Science festivals work so well in part because of their “big tent” mentality, that encourages content and styles and involvement levels that can reach big audiences. There is also a tendency to unleash creativity in ways that make people rethink science, Durant says. The latest includes live storytelling events around science, such as the physics-based “Story Collider,” or quirky behind-the-scenes talks like “Nerd Nite,” or rapid-fire elevator-pitch sessions like “Big Ideas for Busy People.”

“This is all good,” Durant says. “I think it’s really helping to get science into the wider culture and stop it from being this kind of ghettoized, separate thing apart.”
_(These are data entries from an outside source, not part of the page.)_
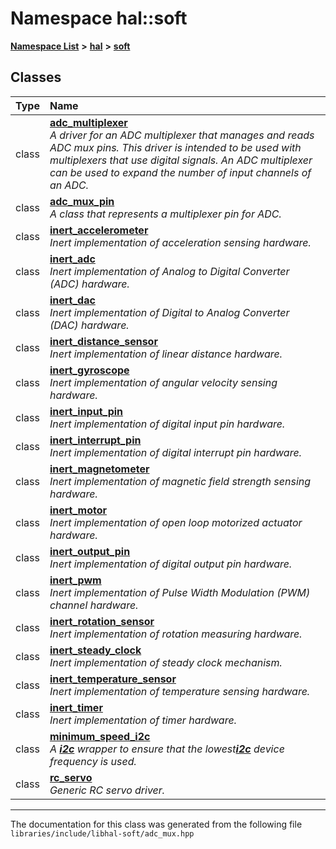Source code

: 

# Namespace hal::soft



[**Namespace List**](namespaces.md) **>** [**hal**](namespacehal.md) **>** [**soft**](namespacehal_1_1soft.md)




















## Classes

| Type | Name |
| ---: | :--- |
| class | [**adc\_multiplexer**](classhal_1_1soft_1_1adc__multiplexer.md) <br>_A driver for an ADC multiplexer that manages and reads ADC mux pins. This driver is intended to be used with multiplexers that use digital signals. An ADC multiplexer can be used to expand the number of input channels of an ADC._  |
| class | [**adc\_mux\_pin**](classhal_1_1soft_1_1adc__mux__pin.md) <br>_A class that represents a multiplexer pin for ADC._  |
| class | [**inert\_accelerometer**](classhal_1_1soft_1_1inert__accelerometer.md) <br>_Inert implementation of acceleration sensing hardware._  |
| class | [**inert\_adc**](classhal_1_1soft_1_1inert__adc.md) <br>_Inert implementation of Analog to Digital Converter (ADC) hardware._  |
| class | [**inert\_dac**](classhal_1_1soft_1_1inert__dac.md) <br>_Inert implementation of Digital to Analog Converter (DAC) hardware._  |
| class | [**inert\_distance\_sensor**](classhal_1_1soft_1_1inert__distance__sensor.md) <br>_Inert implementation of linear distance hardware._  |
| class | [**inert\_gyroscope**](classhal_1_1soft_1_1inert__gyroscope.md) <br>_Inert implementation of angular velocity sensing hardware._  |
| class | [**inert\_input\_pin**](classhal_1_1soft_1_1inert__input__pin.md) <br>_Inert implementation of digital input pin hardware._  |
| class | [**inert\_interrupt\_pin**](classhal_1_1soft_1_1inert__interrupt__pin.md) <br>_Inert implementation of digital interrupt pin hardware._  |
| class | [**inert\_magnetometer**](classhal_1_1soft_1_1inert__magnetometer.md) <br>_Inert implementation of magnetic field strength sensing hardware._  |
| class | [**inert\_motor**](classhal_1_1soft_1_1inert__motor.md) <br>_Inert implementation of open loop motorized actuator hardware._  |
| class | [**inert\_output\_pin**](classhal_1_1soft_1_1inert__output__pin.md) <br>_Inert implementation of digital output pin hardware._  |
| class | [**inert\_pwm**](classhal_1_1soft_1_1inert__pwm.md) <br>_Inert implementation of Pulse Width Modulation (PWM) channel hardware._  |
| class | [**inert\_rotation\_sensor**](classhal_1_1soft_1_1inert__rotation__sensor.md) <br>_Inert implementation of rotation measuring hardware._  |
| class | [**inert\_steady\_clock**](classhal_1_1soft_1_1inert__steady__clock.md) <br>_Inert implementation of steady clock mechanism._  |
| class | [**inert\_temperature\_sensor**](classhal_1_1soft_1_1inert__temperature__sensor.md) <br>_Inert implementation of temperature sensing hardware._  |
| class | [**inert\_timer**](classhal_1_1soft_1_1inert__timer.md) <br>_Inert implementation of timer hardware._  |
| class | [**minimum\_speed\_i2c**](classhal_1_1soft_1_1minimum__speed__i2c.md) <br>_A_ [_**i2c**_](classhal_1_1i2c.md) _wrapper to ensure that the lowest_[_**i2c**_](classhal_1_1i2c.md) _device frequency is used._ |
| class | [**rc\_servo**](classhal_1_1soft_1_1rc__servo.md) <br>_Generic RC servo driver._  |



















































------------------------------
The documentation for this class was generated from the following file `libraries/include/libhal-soft/adc_mux.hpp`

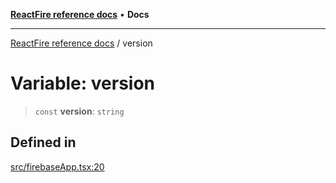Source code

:[**ReactFire reference docs**](../README.md) • **Docs**

***

[ReactFire reference docs](../README.md) / version

# Variable: version

> `const` **version**: `string`

## Defined in

[src/firebaseApp.tsx:20](https://github.com/Synapski/reactfire/blob/main/src/firebaseApp.tsx#L20)
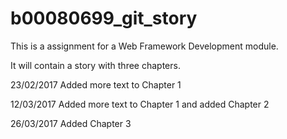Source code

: # b00080699_git_story
This is a assignment for a Web Framework Development module.

It will contain a story with three chapters.

23/02/2017 Added more text to Chapter 1

12/03/2017 Added more text to Chapter 1 and added Chapter 2

26/03/2017 Added Chapter 3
But this era certainly has its public science challenges as well. “It can feel like you’re making no progress at all when you hear stories about congressional science committees who don’t seem to either know or care about science. It’s also striking that we’re living in the early years of the 21st century, and it’s become fashionable for people to become active skeptics of established science.”

Far from his curious village students 40 years ago, many people are now pushing back on evolution, on climate science, and even on some biomedical science, such as the anti-vaccination movement. Some people almost are creating their own “alternative reality,” Durant says. “They say, ‘We have our own experts and our own sources and we don’t accept yours.’ ”

“On the other hand,” he adds, “I’m very encouraged by the way the scientific community has become more and more conscious of its responsibility to communicate.”